## PROBLEM STATEMENT
Every record is to be restated exactly, with nothing left out.

(Items listed in a dataset)
- - - - - - -
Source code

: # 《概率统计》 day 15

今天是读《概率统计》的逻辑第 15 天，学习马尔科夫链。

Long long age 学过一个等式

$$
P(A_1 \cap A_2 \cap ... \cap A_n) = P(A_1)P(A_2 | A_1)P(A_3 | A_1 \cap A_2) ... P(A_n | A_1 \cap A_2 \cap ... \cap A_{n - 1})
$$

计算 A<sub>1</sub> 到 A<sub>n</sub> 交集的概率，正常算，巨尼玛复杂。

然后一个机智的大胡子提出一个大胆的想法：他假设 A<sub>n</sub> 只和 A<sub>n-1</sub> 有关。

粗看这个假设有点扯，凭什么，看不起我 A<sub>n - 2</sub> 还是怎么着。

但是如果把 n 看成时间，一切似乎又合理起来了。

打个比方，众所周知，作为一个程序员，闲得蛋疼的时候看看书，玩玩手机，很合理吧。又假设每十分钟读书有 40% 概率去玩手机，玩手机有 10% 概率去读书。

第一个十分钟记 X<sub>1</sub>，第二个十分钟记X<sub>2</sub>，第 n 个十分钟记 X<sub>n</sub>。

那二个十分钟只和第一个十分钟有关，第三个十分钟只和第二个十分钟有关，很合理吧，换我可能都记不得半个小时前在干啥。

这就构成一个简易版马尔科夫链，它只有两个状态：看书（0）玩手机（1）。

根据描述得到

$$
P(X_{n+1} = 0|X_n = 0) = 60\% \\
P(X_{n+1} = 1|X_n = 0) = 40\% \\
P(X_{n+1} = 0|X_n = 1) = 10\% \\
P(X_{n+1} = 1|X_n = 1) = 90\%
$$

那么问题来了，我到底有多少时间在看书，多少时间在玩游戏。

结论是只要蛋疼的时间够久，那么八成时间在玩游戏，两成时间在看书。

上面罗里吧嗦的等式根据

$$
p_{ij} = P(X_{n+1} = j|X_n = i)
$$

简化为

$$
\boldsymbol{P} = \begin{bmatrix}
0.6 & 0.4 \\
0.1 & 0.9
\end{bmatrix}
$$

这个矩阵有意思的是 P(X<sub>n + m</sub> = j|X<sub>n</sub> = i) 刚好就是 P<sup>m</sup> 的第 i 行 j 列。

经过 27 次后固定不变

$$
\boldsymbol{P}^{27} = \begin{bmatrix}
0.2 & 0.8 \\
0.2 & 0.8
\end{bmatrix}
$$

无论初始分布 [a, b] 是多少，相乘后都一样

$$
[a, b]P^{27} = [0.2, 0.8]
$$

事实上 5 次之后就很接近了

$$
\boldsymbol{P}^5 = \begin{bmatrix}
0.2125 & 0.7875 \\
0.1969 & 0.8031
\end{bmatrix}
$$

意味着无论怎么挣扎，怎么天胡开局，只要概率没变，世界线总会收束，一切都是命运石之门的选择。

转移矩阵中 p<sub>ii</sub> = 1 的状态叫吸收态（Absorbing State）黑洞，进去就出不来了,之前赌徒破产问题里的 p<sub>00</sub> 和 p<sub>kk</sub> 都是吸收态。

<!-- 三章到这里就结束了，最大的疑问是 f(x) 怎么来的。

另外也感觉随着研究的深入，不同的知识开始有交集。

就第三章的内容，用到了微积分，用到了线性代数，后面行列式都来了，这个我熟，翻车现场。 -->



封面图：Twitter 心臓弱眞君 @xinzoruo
- - - - - - -
## WRITTEN SOLUTION
Source code

: # 《概率统计》 day 15

今天是读《概率统计》的逻辑第 15 天，学习马尔科夫链。

Long long age 学过一个等式

$$
P(A_1 \cap A_2 \cap ... \cap A_n) = P(A_1)P(A_2 | A_1)P(A_3 | A_1 \cap A_2) ... P(A_n | A_1 \cap A_2 \cap ... \cap A_{n - 1})
$$

计算 A<sub>1</sub> 到 A<sub>n</sub> 交集的概率，正常算，巨尼玛复杂。

然后一个机智的大胡子提出一个大胆的想法：他假设 A<sub>n</sub> 只和 A<sub>n-1</sub> 有关。

粗看这个假设有点扯，凭什么，看不起我 A<sub>n - 2</sub> 还是怎么着。

但是如果把 n 看成时间，一切似乎又合理起来了。

打个比方，众所周知，作为一个程序员，闲得蛋疼的时候看看书，玩玩手机，很合理吧。又假设每十分钟读书有 40% 概率去玩手机，玩手机有 10% 概率去读书。

第一个十分钟记 X<sub>1</sub>，第二个十分钟记X<sub>2</sub>，第 n 个十分钟记 X<sub>n</sub>。

那二个十分钟只和第一个十分钟有关，第三个十分钟只和第二个十分钟有关，很合理吧，换我可能都记不得半个小时前在干啥。

这就构成一个简易版马尔科夫链，它只有两个状态：看书（0）玩手机（1）。

根据描述得到

$$
P(X_{n+1} = 0|X_n = 0) = 60\% \\
P(X_{n+1} = 1|X_n = 0) = 40\% \\
P(X_{n+1} = 0|X_n = 1) = 10\% \\
P(X_{n+1} = 1|X_n = 1) = 90\%
$$

那么问题来了，我到底有多少时间在看书，多少时间在玩游戏。

结论是只要蛋疼的时间够久，那么八成时间在玩游戏，两成时间在看书。

上面罗里吧嗦的等式根据

$$
p_{ij} = P(X_{n+1} = j|X_n = i)
$$

简化为

$$
\boldsymbol{P} = \begin{bmatrix}
0.6 & 0.4 \\
0.1 & 0.9
\end{bmatrix}
$$

这个矩阵有意思的是 P(X<sub>n + m</sub> = j|X<sub>n</sub> = i) 刚好就是 P<sup>m</sup> 的第 i 行 j 列。

经过 27 次后固定不变

$$
\boldsymbol{P}^{27} = \begin{bmatrix}
0.2 & 0.8 \\
0.2 & 0.8
\end{bmatrix}
$$

无论初始分布 [a, b] 是多少，相乘后都一样

$$
[a, b]P^{27} = [0.2, 0.8]
$$

事实上 5 次之后就很接近了

$$
\boldsymbol{P}^5 = \begin{bmatrix}
0.2125 & 0.7875 \\
0.1969 & 0.8031
\end{bmatrix}
$$

意味着无论怎么挣扎，怎么天胡开局，只要概率没变，世界线总会收束，一切都是命运石之门的选择。

转移矩阵中 p<sub>ii</sub> = 1 的状态叫吸收态（Absorbing State）黑洞，进去就出不来了,之前赌徒破产问题里的 p<sub>00</sub> 和 p<sub>kk</sub> 都是吸收态。

<!-- 三章到这里就结束了，最大的疑问是 f(x) 怎么来的。

另外也感觉随着研究的深入，不同的知识开始有交集。

就第三章的内容，用到了微积分，用到了线性代数，后面行列式都来了，这个我熟，翻车现场。 -->



封面图：Twitter 心臓弱眞君 @xinzoruo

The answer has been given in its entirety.